Fuel tax the fairest way to motivate conservation

Maybe I’d better find my WIN button. That was my initial reaction to President Bush’s call Monday for citizens to voluntarily conserve fuel.

For those too young to remember, WIN buttons were an initiative of the Gerald Ford administration and were sent to those who agreed to help “Whip Inflation Now.”

WIN buttons justifiably were scorned as one of the silliest measures in a decade of economic ineptitude.

My initial reaction was unfair to Bush, however. He simply called on citizens to cooperate as we face a period of short energy supplies because of storm damage in an oil-producing region.

He was not suggesting solutions for any long-term, fundamental challenge like inflation 30 years ago. His appeals as a national leader were entirely appropriate.

Even so, the appeals raise more important questions of how to motivate energy conservation over the longer run.

On this question, Vice President Dick Cheney has been skeptical. “Conservation may be a sign of personal virtue, but it is not a sufficient basis for a sound, comprehensive energy policy,” he argued in April 2001.

If the vice president is right, is Bush’s call for voluntary stinting a vain one?

If Cheney is wrong, what is the best way to encourage energy saving by households and businesses?

Whether Cheney was right or wrong depends on what one means by “conservation.”

If conservation means reducing consumption of some product in response to moralistic urging by national leaders, then conservation usually fails.

Many people simply ignore such calls for the common good. And cooperation by those who do heed the call tends to flag quickly.

In World War II, there was a blizzard of advertising calling on Americans to consume less to further the war effort.

Most Americans saw the war as a struggle of historic importance. But the government had to institute mandatory rationing of gasoline, tires, sugar and other critical products.
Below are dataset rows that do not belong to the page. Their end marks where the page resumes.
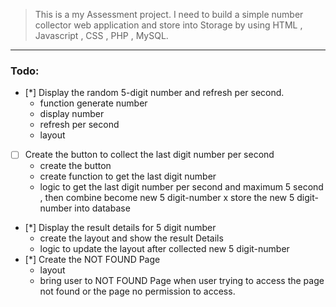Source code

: > This is a my Assessment project. I need to build a simple number collector web application and store into Storage by using HTML , Javascript , CSS , PHP , MySQL.

----
### Todo:
- [*] Display the random 5-digit number and refresh per second.
    - function generate number
    - display number
    - refresh per second
    - layout
- [ ] Create the button to collect the last digit number per second
    - create the button
    - create function to get the last digit number
    - logic to get the last digit number per second and maximum 5 second , then combine become new 5 digit-number
    x store the new 5 digit-number into database
- [*] Display the result details for 5 digit number
    - create the layout and show the result Details
    - logic to update the layout after collected new 5 digit-number
- [*] Create the NOT FOUND Page
    - layout
    - bring user to NOT FOUND Page when user trying to access the page not found or the page no permission to access.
If “conservation” means offering incentives for household and business reductions in energy use, then the record is good.

Centuries of history show humans are ingenious in reducing use of goods whenever prices increase. People find alternatives, make do with less and invent new technology.

The record of energy saving in response to price increases in the 1970s and 1980s is impressive. People carpooled, drove less, bought smaller cars, turned down thermostats, insulated walls and ceilings, bought more efficient appliances and opted for more efficient lighting.

If, for whatever reason, market energy prices do not reflect the full cost to society, then the best response is to tax fuels so that the price consumers pay reflects the true social cost. That is the most effective — and usually the fairest — way to motivate effective conservation.

© 2005 Edward Lotterman
Chanarambie Consulting, Inc.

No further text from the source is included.